Financiële gezondheid
The company reports a Trailing Twelve Months (TTM) revenue of $12.38M, accompanied by a net income of $2.85M and an EBITDA of $3.67M, which collectively demonstrate a robust bottom line relative to its sales volume. The significant gap between the $12.38M revenue and the $2.85M net income reveals a highly efficient cost structure, as the company retains a substantial portion of its gross receipts after covering all operational expenses and taxes. Operating from a position of strength, Rave maintains free cash flow of $2.16M, which provides the necessary financial flexibility to fund capital expenditures, service debt obligations, or pursue strategic acquisitions without requiring external financing. The company's profitability is further underscored by a gross margin of 73.0%, an operating margin of 24.4%, and a profit margin of 23.0%, indicating that the business effectively controls its cost of goods sold and overhead while delivering strong earnings power. Regarding its balance sheet, Rave holds $10.90M in cash against $393,000 in total debt, resulting in a debt-to-equity ratio of 2.53, which suggests a capital structure that is heavily weighted toward equity financing despite the nominal debt level. Liquidity is exceptionally strong, evidenced by a current ratio of 8.50, meaning the company possesses more than eight times the current assets necessary to cover its short-term liabilities. Return on Equity stands at 19.5% and Return on Assets is 12.9%, metrics that reveal management is highly effective at generating shareholder value and utilizing the company's asset base to produce earnings.
Waarderingsbeoordeling
Valuation metrics for Rave show a trailing P/E ratio of 11.75 and a forward P/E of -15.67, where the negative forward multiple implies that analysts project future earnings that are currently depressed or absent, creating a discrepancy with historical profitability. The price-to-book ratio is 2.15, indicating that the market values the company's equity at a premium of more than double its net asset book value. Alternative valuation measures include a price-to-sales ratio of 2.70 and an EV/EBITDA of 6.24, which suggest the stock is priced moderately relative to its sales and earnings generation capabilities.

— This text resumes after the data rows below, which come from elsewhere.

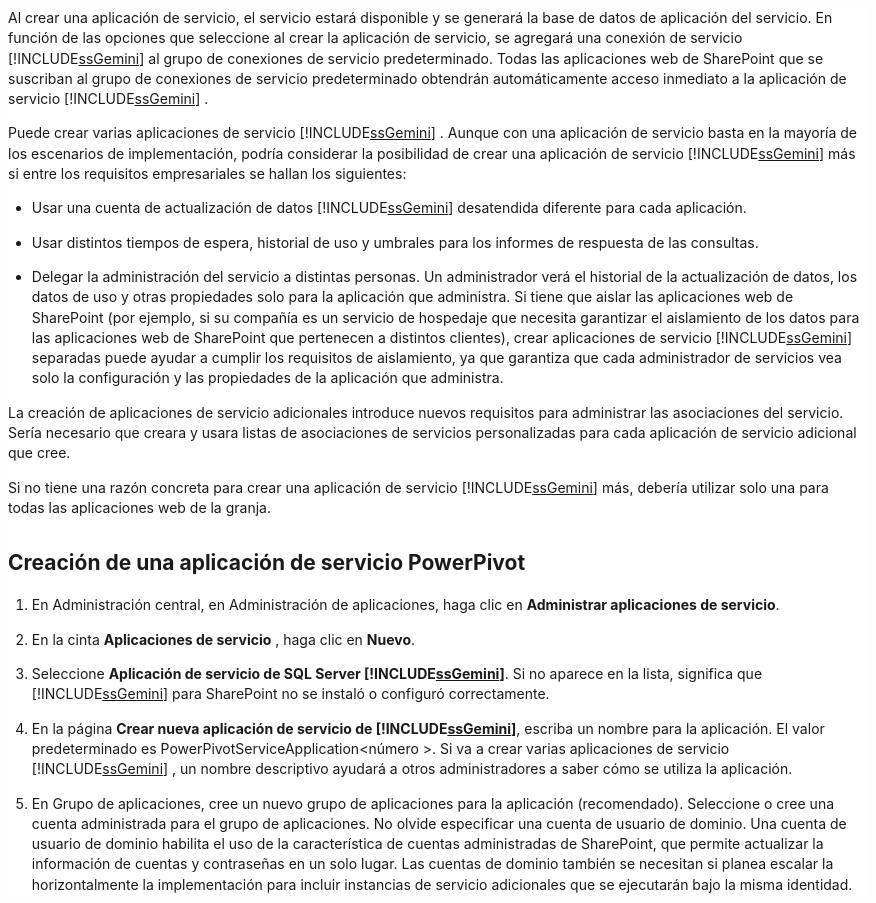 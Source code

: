  Al crear una aplicación de servicio, el servicio estará disponible y se generará la base de datos de aplicación del servicio. En función de las opciones que seleccione al crear la aplicación de servicio, se agregará una conexión de servicio [!INCLUDE[ssGemini](../../includes/ssgemini-md.md)] al grupo de conexiones de servicio predeterminado. Todas las aplicaciones web de SharePoint que se suscriban al grupo de conexiones de servicio predeterminado obtendrán automáticamente acceso inmediato a la aplicación de servicio [!INCLUDE[ssGemini](../../includes/ssgemini-md.md)] .  
  
 Puede crear varias aplicaciones de servicio [!INCLUDE[ssGemini](../../includes/ssgemini-md.md)] . Aunque con una aplicación de servicio basta en la mayoría de los escenarios de implementación, podría considerar la posibilidad de crear una aplicación de servicio [!INCLUDE[ssGemini](../../includes/ssgemini-md.md)] más si entre los requisitos empresariales se hallan los siguientes:  
  
-   Usar una cuenta de actualización de datos [!INCLUDE[ssGemini](../../includes/ssgemini-md.md)] desatendida diferente para cada aplicación.  
  
-   Usar distintos tiempos de espera, historial de uso y umbrales para los informes de respuesta de las consultas.  
  
-   Delegar la administración del servicio a distintas personas. Un administrador verá el historial de la actualización de datos, los datos de uso y otras propiedades solo para la aplicación que administra. Si tiene que aislar las aplicaciones web de SharePoint (por ejemplo, si su compañía es un servicio de hospedaje que necesita garantizar el aislamiento de los datos para las aplicaciones web de SharePoint que pertenecen a distintos clientes), crear aplicaciones de servicio [!INCLUDE[ssGemini](../../includes/ssgemini-md.md)] separadas puede ayudar a cumplir los requisitos de aislamiento, ya que garantiza que cada administrador de servicios vea solo la configuración y las propiedades de la aplicación que administra.  
  
 La creación de aplicaciones de servicio adicionales introduce nuevos requisitos para administrar las asociaciones del servicio. Sería necesario que creara y usara listas de asociaciones de servicios personalizadas para cada aplicación de servicio adicional que cree.  
  
 Si no tiene una razón concreta para crear una aplicación de servicio [!INCLUDE[ssGemini](../../includes/ssgemini-md.md)] más, debería utilizar solo una para todas las aplicaciones web de la granja.  
  
##  <a name="CreateApp"></a> Creación de una aplicación de servicio PowerPivot  
  
1.  En Administración central, en Administración de aplicaciones, haga clic en **Administrar aplicaciones de servicio**.  
  
2.  En la cinta **Aplicaciones de servicio** , haga clic en **Nuevo**.  
  
3.  Seleccione **Aplicación de servicio de SQL Server [!INCLUDE[ssGemini](../../includes/ssgemini-md.md)]**. Si no aparece en la lista, significa que [!INCLUDE[ssGemini](../../includes/ssgemini-md.md)] para SharePoint no se instaló o configuró correctamente.  
  
4.  En la página **Crear nueva aplicación de servicio de [!INCLUDE[ssGemini](../../includes/ssgemini-md.md)]**, escriba un nombre para la aplicación. El valor predeterminado es PowerPivotServiceApplication\<número >. Si va a crear varias aplicaciones de servicio [!INCLUDE[ssGemini](../../includes/ssgemini-md.md)] , un nombre descriptivo ayudará a otros administradores a saber cómo se utiliza la aplicación.  
  
5.  En Grupo de aplicaciones, cree un nuevo grupo de aplicaciones para la aplicación (recomendado). Seleccione o cree una cuenta administrada para el grupo de aplicaciones. No olvide especificar una cuenta de usuario de dominio. Una cuenta de usuario de dominio habilita el uso de la característica de cuentas administradas de SharePoint, que permite actualizar la información de cuentas y contraseñas en un solo lugar. Las cuentas de dominio también se necesitan si planea escalar la horizontalmente la implementación para incluir instancias de servicio adicionales que se ejecutarán bajo la misma identidad.  
   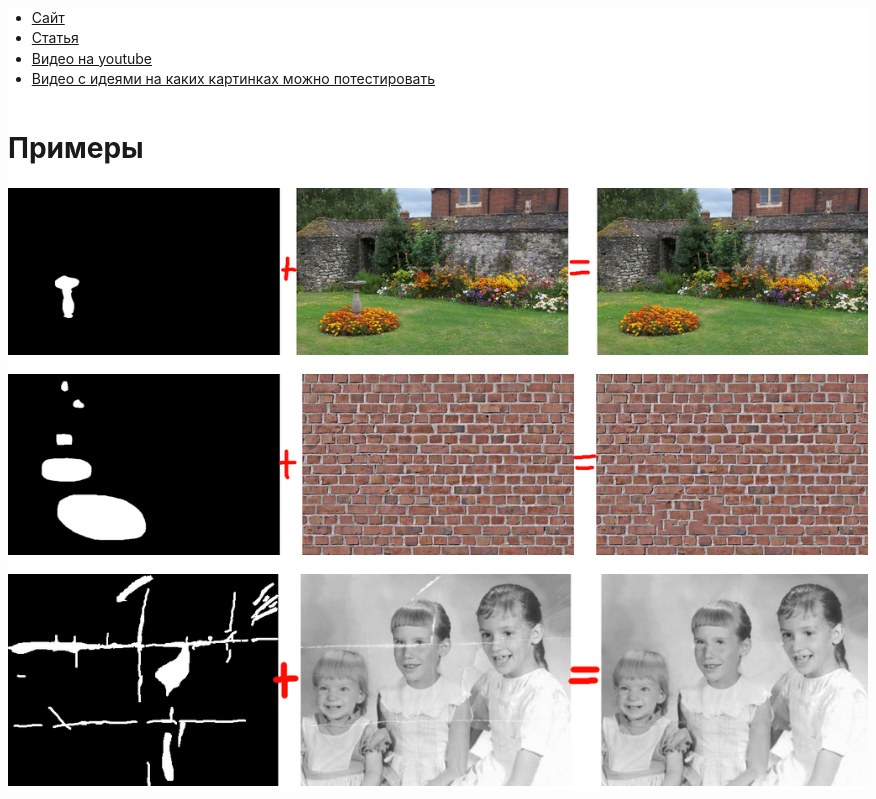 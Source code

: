- [Сайт](https://gfx.cs.princeton.edu/pubs/Barnes_2009_PAR/)
- [Статья](https://gfx.cs.princeton.edu/pubs/Barnes_2009_PAR/patchmatch.pdf)
- [Видео на youtube](https://youtu.be/fMe19oTz6vk?t=54)
- [Видео с идеями на каких картинках можно потестировать](https://youtu.be/NH0aEp1oDOI?t=63)

Примеры
======

![PatchMatch retouching: flowers results](/static/2022/03/retouch/2/9_res_1.png)

![PatchMatch retouching: bricks wall results](/static/2022/03/retouch/2/9_res_2.png)

![PatchMatch retouching: old photo restoration results](/static/2022/03/retouch/2/9_res_3.png)

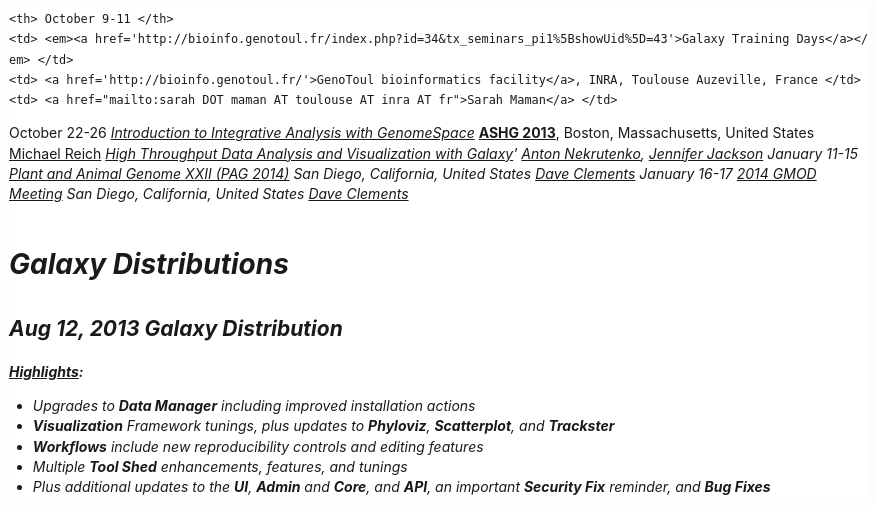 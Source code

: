     <th> October 9-11 </th>
    <td> <em><a href='http://bioinfo.genotoul.fr/index.php?id=34&tx_seminars_pi1%5BshowUid%5D=43'>Galaxy Training Days</a></em> </td>
    <td> <a href='http://bioinfo.genotoul.fr/'>GenoToul bioinformatics facility</a>, INRA, Toulouse Auzeville, France </td>
    <td> <a href="mailto:sarah DOT maman AT toulouse AT inra AT fr">Sarah Maman</a> </td>
  </tr>
  <tr>
    <th rowspan=2> October 22-26 </th>
    <td> <em><a href='http://www.ashg.org/2013meeting/pages/workshops.shtml#intro'>Introduction to Integrative Analysis with GenomeSpace</a></em> </td>
    <td rowspan=2> <strong><a href='http://www.ashg.org/2013meeting/'>ASHG 2013</a></strong>, Boston, Massachusetts, United States </td>
    <td> <a href='http://www.broadinstitute.org/science/programs/cancer/icbp/integrated-team-0'>Michael Reich</a> </td>
  </tr>
  <tr>
    <td> <em><a href='http://www.ashg.org/2013meeting/pages/workshops.shtml#high'>High Throughput Data Analysis and Visualization with Galaxy</a>' </td>
    <td> <a href='/src/people/anton/index.md'>Anton Nekrutenko</a>, <a href='/src/people/jennifer-jackson/index.md'>Jennifer Jackson</a> </td>
  </tr>
  <tr>
    <th> January 11-15 </th>
    <td> <a href='http://www.intlpag.org/'>Plant and Animal Genome XXII (PAG 2014)</a> </td>
    <td> San Diego, California, United States </td>
    <td> <a href='/src/people/dave-clements/index.md'>Dave Clements</a> </td>
  </tr>
  <tr>
    <th> January 16-17 </th>
    <td> <a href='http://gmod.org/wiki/Jan_2014_GMOD_Meeting'>2014 GMOD Meeting</a> </td>
    <td> San Diego, California, United States </td>
    <td> <a href='/src/people/dave-clements/index.md'>Dave Clements</a> </td>
  </tr>
</table>

<br />

# Galaxy Distributions

## Aug 12, 2013 Galaxy Distribution

**[Highlights](/src/archive/dev-news-briefs/2013-08-12/index.md):**

* Upgrades to **Data Manager** including improved installation actions
* **Visualization** Framework tunings, plus updates to **Phyloviz**, **Scatterplot**, and **Trackster**
* **Workflows** include new reproducibility controls and editing features 
* Multiple **Tool Shed** enhancements, features, and tunings
* Plus additional updates to the **UI**, **Admin** and **Core**, and **API**, an important **Security Fix** reminder, and **Bug Fixes**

In terms of recent price action, the stock has traded between a 52-week high of $3.75 and a 52-week low of $2.11, currently trading within the lower half of this established range. The stock exhibits a beta of 0.37, which indicates that the share price is significantly less volatile than the broader market and tends to move with a dampened amplitude relative to general market fluctuations.
Growth & Income
Rave Restaurant Group, Inc. reports a revenue growth rate of 6.0% year-over-year, while earnings growth is recorded at 0.0%, implying that the company is expanding its sales base but has not yet translated this volume increase into proportional earnings growth. Since the dividend yield is N/A and the payout ratio is 0.0%, the company does not distribute dividends to shareholders, which aligns with a strategy of retaining earnings to fund operations or growth initiatives rather than providing income to investors. The zero payout ratio confirms that all generated earnings are available for reinvestment into the business or debt reduction, supporting the current expansion efforts. Overall, the company presents a profile of steady sales expansion without current earnings acceleration or income distribution, relying on operational efficiency and market share gains to drive long-term value creation.